Juan Carlos I
Nacido en el exilio de Roma, no puede decirse que tuviera infancia
COMO a cuantos han hecho historia, tendrá que ser juzgado por ella. ¿Qué significa eso? Pues con la perspectiva suficiente para situarlo en el lugar que le corresponde. Algo que no pueden hacer sus contemporáneos, al haber participado activa o pasivamente en los acontecimientos de su reinado, pero no tan lejos como para que se hayan borrado sus efectos. Sebastián Haffner sitúa esa perspectiva en «una generación y media posterior», es decir, que queden todavía testigos que puedan confirmarlos o rebatirlos y que la onda de los mismos permita sopesar si los efectos han sido positivos o negativos para su país y sus ciudadanos. ¿Hemos llegado a ese punto para juzgar al Rey Juan Carlos? Temo que no, que hay acontecimientos demasiado recientes, como su expatriación voluntaria, que pesan demasiado para un juicio imparcial. Aparte de que el debate monarquía-república enturbia la atmósfera. Posiblemente sea necesario que Don Juan Carlos emprenda ese viaje definitivo del que no se retorna para el balance definitivo de él y su reinado. Pero hagamos siquiera un esbozo.
¡Qué vida la suya! Larga, movida, contradictoria incluso, llena de sorpresas, buenas y malas. Nacido en el exilio de su familia en Roma, no puede decirse que tuviera infancia, al menos como la de los niños españoles de su generación que jugábamos al fútbol en la calle, había pocos coches, o nos marchábamos de casa nada más comer sin que los padres nos preguntasen dónde íbamos, tan pocos eran los peligros. De Roma a Suiza, de cuyos gélidos colegios le quedará ese arrastrar las erres, tan francés; de allí a Portugal, pues Alemania ha perdido la guerra y se supone que España cambiará pronto, por lo que hay que estar al quite. Pero lo que empieza es un largo forcejeo entre Franco y su padre sobre su educación, que se resuelve enviándolo a Madrid, para hacer un bachillerato con profesores y con discípulos escogidos que va a prolongarse más de dos décadas con su padre putativo y su padre político, que gana el segundo. Pero ni siquiera cuando, finalmente, es nombrado Príncipe de España puede sentirse libre.

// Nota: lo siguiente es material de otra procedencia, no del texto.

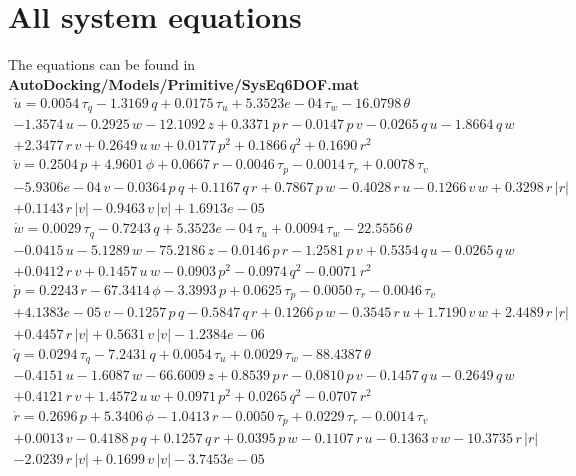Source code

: \documentclass[12pt,a4]{article}
\begin{document}
\section{All system equations}
The equations can be found in \textbf{AutoDocking/Models/Primitive/SysEq6DOF.mat}
\begin{multline}
	\dot{u} = 0.0054\,\tau _{q}-1.3169\,q+0.0175\,\tau _{u}+5.3523e-04\,\tau _{w}-16.0798\,\theta \\-1.3574\,u-0.2925\,w-12.1092\,z+0.3371\,p\,r-0.0147\,p\,v-0.0265\,q\,u-1.8664\,q\,w\\+2.3477\,r\,v+0.2649\,u\,w+0.0177\,p^2+0.1866\,q^2+0.1690\,r^2
\end{multline}
\begin{multline}
	\dot{v} = 0.2504\,p+4.9601\,\phi +0.0667\,r-0.0046\,\tau _{p}-0.0014\,\tau _{r}+0.0078\,\tau _{v}\\-5.9306e-04\,v-0.0364\,p\,q+0.1167\,q\,r+0.7867\,p\,w-0.4028\,r\,u-0.1266\,v\,w+0.3298\,r\,\left|r\right|\\+0.1143\,r\,\left|v\right|-0.9463\,v\,\left|v\right|+1.6913e-05
\end{multline}
\begin{multline}
	\dot{w} = 0.0029\,\tau _{q}-0.7243\,q+5.3523e-04\,\tau _{u}+0.0094\,\tau _{w}-22.5556\,\theta \\-0.0415\,u-5.1289\,w-75.2186\,z-0.0146\,p\,r-1.2581\,p\,v+0.5354\,q\,u-0.0265\,q\,w\\+0.0412\,r\,v+0.1457\,u\,w-0.0903\,p^2-0.0974\,q^2-0.0071\,r^2
\end{multline}
\begin{multline}
	\dot{p} = 0.2243\,r-67.3414\,\phi -3.3993\,p+0.0625\,\tau _{p}-0.0050\,\tau _{r}-0.0046\,\tau _{v}\\+4.1383e-05\,v-0.1257\,p\,q-0.5847\,q\,r+0.1266\,p\,w-0.3545\,r\,u+1.7190\,v\,w+2.4489\,r\,\left|r\right|\\+0.4457\,r\,\left|v\right|+0.5631\,v\,\left|v\right|-1.2384e-06
\end{multline}
\begin{multline}
	\dot{q} = 0.0294\,\tau _{q}-7.2431\,q+0.0054\,\tau _{u}+0.0029\,\tau _{w}-88.4387\,\theta \\-0.4151\,u-1.6087\,w-66.6009\,z+0.8539\,p\,r-0.0810\,p\,v-0.1457\,q\,u-0.2649\,q\,w\\+0.4121\,r\,v+1.4572\,u\,w+0.0971\,p^2+0.0265\,q^2-0.0707\,r^2
\end{multline}
\begin{multline}
	\dot{r} = 0.2696\,p+5.3406\,\phi -1.0413\,r-0.0050\,\tau _{p}+0.0229\,\tau _{r}-0.0014\,\tau _{v}\\+0.0013\,v-0.4188\,p\,q+0.1257\,q\,r+0.0395\,p\,w-0.1107\,r\,u-0.1363\,v\,w-10.3735\,r\,\left|r\right|\\-2.0239\,r\,\left|v\right|+0.1699\,v\,\left|v\right|-3.7453e-05
\end{multline}
\end{document}
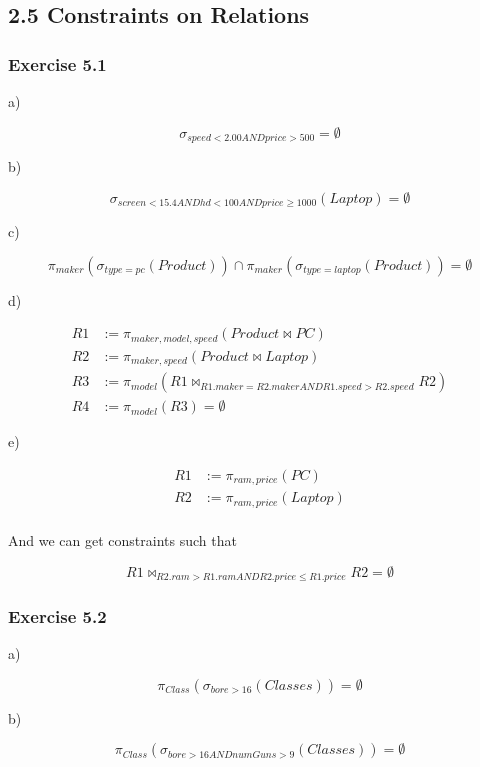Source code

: \subsection*{2.5 Constraints on Relations}

\subsubsection*{Exercise 5.1}

a)

$$
\sigma_{speed < 2.00 AND price > 500} = \emptyset
$$

b)

$$
\sigma_{screen < 15.4 AND hd < 100 AND
price \geq 1000}(Laptop) = \emptyset$$

c)

$$
\pi_{maker}(\sigma_{type=pc}(Product))
\cap \pi_{maker}(\sigma_{type=laptop}(
Product)) = \emptyset
$$

d)

\begin{align*}
  R1 &:= \pi_{maker, model, speed}(Product \bowtie PC) \\
  R2 &:= \pi_{maker, speed}(Product \bowtie Laptop) \\
  R3 &:= \pi_{model}(R1 \bowtie_{R1.maker=R2.maker AND 
         R1.speed > R2.speed} R2) \\
  R4 &:= \pi_{model}(R3) = \emptyset
\end{align*}

e)

\begin{align*}
  R1 &:= \pi_{ram, price}(PC) \\
  R2 &:= \pi_{ram, price}(Laptop) \\
\end{align*}

And we can get constraints such that

$$
R1 \bowtie_{R2.ram > R1.ram AND
R2.price \leq R1.price} R2 = \emptyset
$$

\subsubsection*{Exercise 5.2}

a)

$$
\pi_{Class}(\sigma_{bore > 16}(Classes))
= \emptyset
$$

b)

$$
\pi_{Class}(\sigma_{bore > 16
AND numGuns > 9}(Classes))= \emptyset
$$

Solo tras la muerte de Franco puede empezar a reinar, aunque sabe que debe hacerlo con tanta cautela como decisión, al pugnar fuerzas muy dispares. Elige al jefe del partido oficial como presidente del Gobierno y a un profesor para cambiar el régimen de ‘la ley a la ley’, empezando por el haraquiri de las Cortes. Los españoles están acostumbrados a obedecer y el milagro se produce: se puede pasar de la dictadura a la democracia sin derramamiento de sangre, aunque hay que detener un golpe militar que va a ser la vacuna contra ellos y convierte a Don Juan Carlos en personaje internacional. Posiblemente fue cuando decidió que debía disfrutar de la niñez, adolescencia juventud e incluso madurez que no había tenido. Hasta que, en una cacería africana fue cazado y tuvo que abdicar. A la inmensa mayoría de sus conciudadanos les hubiese bastado. A un Rey, no. Hoy reclama solo que se le permita volver de vez en cuando.